Comment Re:Now ICP can finally achieve their teaching drea (Score 1) 528

FTFY. There are plenty of non-fundie mainstream religious people, Abrahamic and otherwise, that recognize the scientific method is meaningful.

FTFY. We can be pretty sloppy with language. It is English after all. So I just wanted to make your point clear and remove the sloppy things that make it easier to *ahem* crucify your argument.

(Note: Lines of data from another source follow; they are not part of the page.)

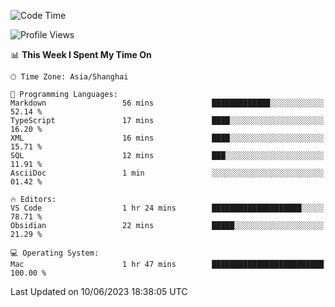 <!--START_SECTION:waka-->
![Code Time](http://img.shields.io/badge/Code%20Time-107%20hrs%2014%20mins-blue)

![Profile Views](http://img.shields.io/badge/Profile%20Views-16-blue)

📊 **This Week I Spent My Time On** 

```text
🕑︎ Time Zone: Asia/Shanghai

💬 Programming Languages: 
Markdown                 56 mins             █████████████░░░░░░░░░░░░   52.14 % 
TypeScript               17 mins             ████░░░░░░░░░░░░░░░░░░░░░   16.20 % 
XML                      16 mins             ████░░░░░░░░░░░░░░░░░░░░░   15.71 % 
SQL                      12 mins             ███░░░░░░░░░░░░░░░░░░░░░░   11.91 % 
AsciiDoc                 1 min               ░░░░░░░░░░░░░░░░░░░░░░░░░   01.42 % 

🔥 Editors: 
VS Code                  1 hr 24 mins        ████████████████████░░░░░   78.71 % 
Obsidian                 22 mins             █████░░░░░░░░░░░░░░░░░░░░   21.29 % 

💻 Operating System: 
Mac                      1 hr 47 mins        █████████████████████████   100.00 % 
```


 Last Updated on 10/06/2023 18:38:05 UTC
<!--END_SECTION:waka-->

(Science is not something that is "correct" or "incorrect"; it's a meaningful way of observing the world, reducing human bias of those observations, and making meaningful predictions. Focusing on the results as "correct" falls into the trap this law would inflict on our students: without the scientific method, evolution is just another idea with as much evidence, or maybe even less, than the Christian creation myth. As for "religious people", I just don't think that any organizations, not being people, could hold religious beliefs ;) )

Comment Re:Facts, not Al Gore's theory of the process (Score 1) 528

FYI, the whole CFC thing was about ozone depletion, and is not the largest contributor to climate change (and it has nothing to do with butterflies). If was just especially bad because in addition to making the Earth absorb more heat from the Sun, it would also make our skin absorb more cancer-causing UV light. So yeah, I'm glad that shit isn't in our hairspray anymore.

Comment Re:Is it going anywhere? (Score 1) 528

it's just clickbait

Interesting. When you call this "clickbait", do you only mean that this article is likely to be clicked on by many, many people? Or are you implying that more people will click on it than are actually engaged with the ideas? Because there a big difference between "10 ways Bitcoin will change the world" and "New proposed law could change education as we know it". Even if "proposed law" never gets passed, doesn't it deserve to be laid bare by public discussion anyway?